YOUR INSTRUCTIONS: Below are the records; copy out every line that holds the word "from".

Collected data
-- Opening Marker --

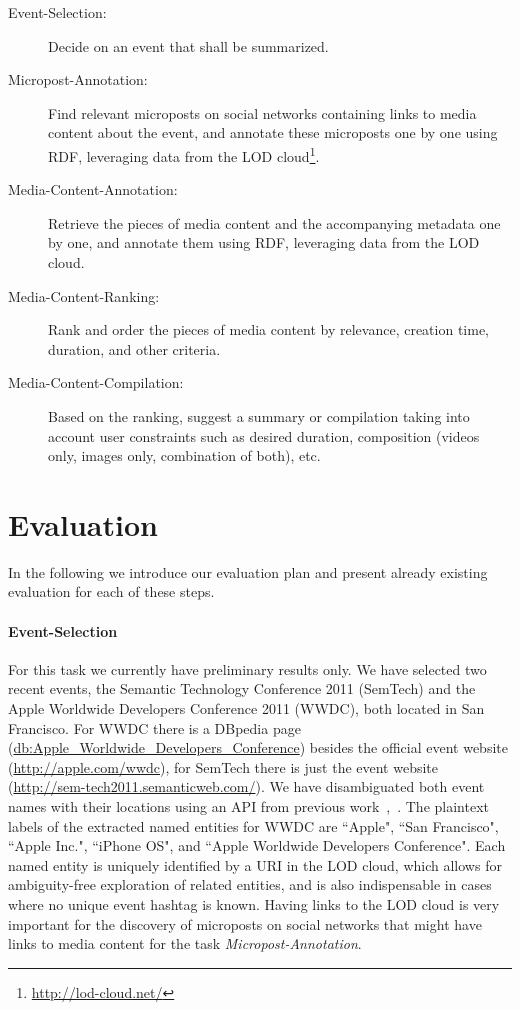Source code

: \documentclass[runningheads,a4paper]{llncs}
\begin{document}
\begin{description}
\item [Event-Selection:] Decide on an event that shall be summarized.
\item [Micropost-Annotation:] Find relevant microposts on social networks containing links to media content about the event, and annotate these microposts one by one using RDF, leveraging data from the LOD cloud\footnote{\url{http://lod-cloud.net/}}.
\item [Media-Content-Annotation:] Retrieve the pieces of media content and the accompanying metadata one by one, and annotate them using RDF, leveraging data from the LOD cloud.
\item [Media-Content-Ranking:] Rank and order the pieces of media content by relevance, creation time, duration, and other criteria.
\item [Media-Content-Compilation:] Based on the ranking, suggest a summary or compilation taking into account user constraints such as desired duration, composition (videos only, images only, combination of both), etc.
\end{description}

\section{Evaluation}
In the following we introduce our evaluation plan and present already existing evaluation for each of these steps.

\paragraph{\bf{Event-Selection}}
For this task we currently have preliminary results only. We have selected two recent events, the Semantic Technology Conference 2011 (SemTech) and the Apple Worldwide Developers Conference 2011 (WWDC), both located in San Francisco. For WWDC there is a DBpedia page (\url{db:Apple_Worldwide_Developers_Conference}) besides the official event website (\url{http://apple.com/wwdc}), for SemTech there is just the event website (\url{http://sem-tech2011.semanticweb.com/}). We have disambiguated both event names with their locations using an API from previous work~\cite{semwebvid},~\cite{twittertrends}. The plaintext labels of the extracted named entities for WWDC are ``Apple", ``San Francisco", ``Apple Inc.", ``iPhone OS", and ``Apple Worldwide Developers Conference". Each named entity is uniquely identified by a URI in the LOD cloud, which allows for ambiguity-free exploration of related entities, and is also indispensable in cases where no unique event hashtag is known. Having links to the LOD cloud is very important for the discovery of microposts on social networks that might have links to media content for the task \emph{Micropost-Annotation}.
\end{document}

-- Closing Marker --

SOLUTION:
\item [Micropost-Annotation:] Find relevant microposts on social networks containing links to media content about the event, and annotate these microposts one by one using RDF, leveraging data from the LOD cloud\footnote{\url{http://lod-cloud.net/}}.
\item [Media-Content-Annotation:] Retrieve the pieces of media content and the accompanying metadata one by one, and annotate them using RDF, leveraging data from the LOD cloud.
For this task we currently have preliminary results only. We have selected two recent events, the Semantic Technology Conference 2011 (SemTech) and the Apple Worldwide Developers Conference 2011 (WWDC), both located in San Francisco. For WWDC there is a DBpedia page (\url{db:Apple_Worldwide_Developers_Conference}) besides the official event website (\url{http://apple.com/wwdc}), for SemTech there is just the event website (\url{http://sem-tech2011.semanticweb.com/}). We have disambiguated both event names with their locations using an API from previous work~\cite{semwebvid},~\cite{twittertrends}. The plaintext labels of the extracted named entities for WWDC are ``Apple", ``San Francisco", ``Apple Inc.", ``iPhone OS", and ``Apple Worldwide Developers Conference". Each named entity is uniquely identified by a URI in the LOD cloud, which allows for ambiguity-free exploration of related entities, and is also indispensable in cases where no unique event hashtag is known. Having links to the LOD cloud is very important for the discovery of microposts on social networks that might have links to media content for the task \emph{Micropost-Annotation}.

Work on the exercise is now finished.